## Problem description
Exactly the lines below from the one with "Kod kloniranja projekta, napravite" up to and including the one with "Ili pokrenite sve" make up the answer, with nothing else added.

## Data
-- Opening Marker --

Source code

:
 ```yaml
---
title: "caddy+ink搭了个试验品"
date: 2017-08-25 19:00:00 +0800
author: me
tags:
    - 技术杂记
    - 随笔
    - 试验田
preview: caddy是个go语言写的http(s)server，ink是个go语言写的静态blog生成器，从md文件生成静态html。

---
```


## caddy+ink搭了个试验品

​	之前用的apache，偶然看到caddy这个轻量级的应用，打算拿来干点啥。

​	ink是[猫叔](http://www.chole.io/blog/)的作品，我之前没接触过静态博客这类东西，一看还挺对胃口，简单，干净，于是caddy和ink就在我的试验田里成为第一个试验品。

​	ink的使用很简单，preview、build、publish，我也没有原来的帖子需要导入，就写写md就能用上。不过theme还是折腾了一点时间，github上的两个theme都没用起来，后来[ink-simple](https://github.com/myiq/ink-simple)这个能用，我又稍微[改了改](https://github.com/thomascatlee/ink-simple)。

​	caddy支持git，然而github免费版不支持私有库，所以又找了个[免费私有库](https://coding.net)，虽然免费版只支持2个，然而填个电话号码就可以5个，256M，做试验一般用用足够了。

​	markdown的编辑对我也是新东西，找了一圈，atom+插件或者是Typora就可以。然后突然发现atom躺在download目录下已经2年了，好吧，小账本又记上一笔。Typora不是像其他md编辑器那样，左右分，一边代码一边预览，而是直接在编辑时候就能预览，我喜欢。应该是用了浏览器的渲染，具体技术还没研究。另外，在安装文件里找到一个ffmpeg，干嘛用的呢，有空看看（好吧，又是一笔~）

-- Closing Marker --
-- Opening Marker --

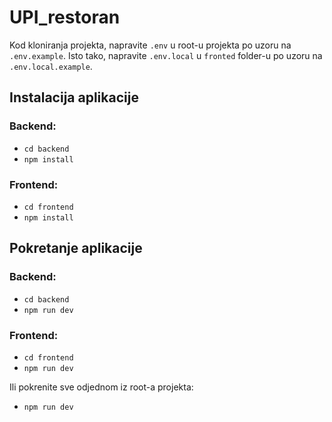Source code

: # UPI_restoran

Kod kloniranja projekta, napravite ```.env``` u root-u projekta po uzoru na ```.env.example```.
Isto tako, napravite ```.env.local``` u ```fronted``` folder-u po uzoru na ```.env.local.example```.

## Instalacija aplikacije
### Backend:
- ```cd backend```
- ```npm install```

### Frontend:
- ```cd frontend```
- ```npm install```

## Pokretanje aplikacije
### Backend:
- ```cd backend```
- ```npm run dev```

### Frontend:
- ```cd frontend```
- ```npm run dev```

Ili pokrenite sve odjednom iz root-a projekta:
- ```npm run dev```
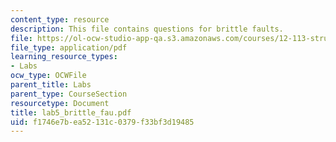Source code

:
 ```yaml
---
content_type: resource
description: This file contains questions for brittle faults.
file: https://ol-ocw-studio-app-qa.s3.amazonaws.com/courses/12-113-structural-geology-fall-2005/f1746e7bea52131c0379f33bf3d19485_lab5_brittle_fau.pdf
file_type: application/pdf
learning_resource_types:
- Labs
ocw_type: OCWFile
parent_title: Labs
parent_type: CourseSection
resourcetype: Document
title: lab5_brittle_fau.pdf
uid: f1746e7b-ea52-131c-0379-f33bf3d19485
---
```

-- Closing Marker --

## Written solution
Kod kloniranja projekta, napravite ```.env``` u root-u projekta po uzoru na ```.env.example```.
Isto tako, napravite ```.env.local``` u ```fronted``` folder-u po uzoru na ```.env.local.example```.

## Instalacija aplikacije
### Backend:
- ```cd backend```
- ```npm install```

### Frontend:
- ```cd frontend```
- ```npm install```

## Pokretanje aplikacije
### Backend:
- ```cd backend```
- ```npm run dev```

### Frontend:
- ```cd frontend```
- ```npm run dev```

Ili pokrenite sve odjednom iz root-a projekta:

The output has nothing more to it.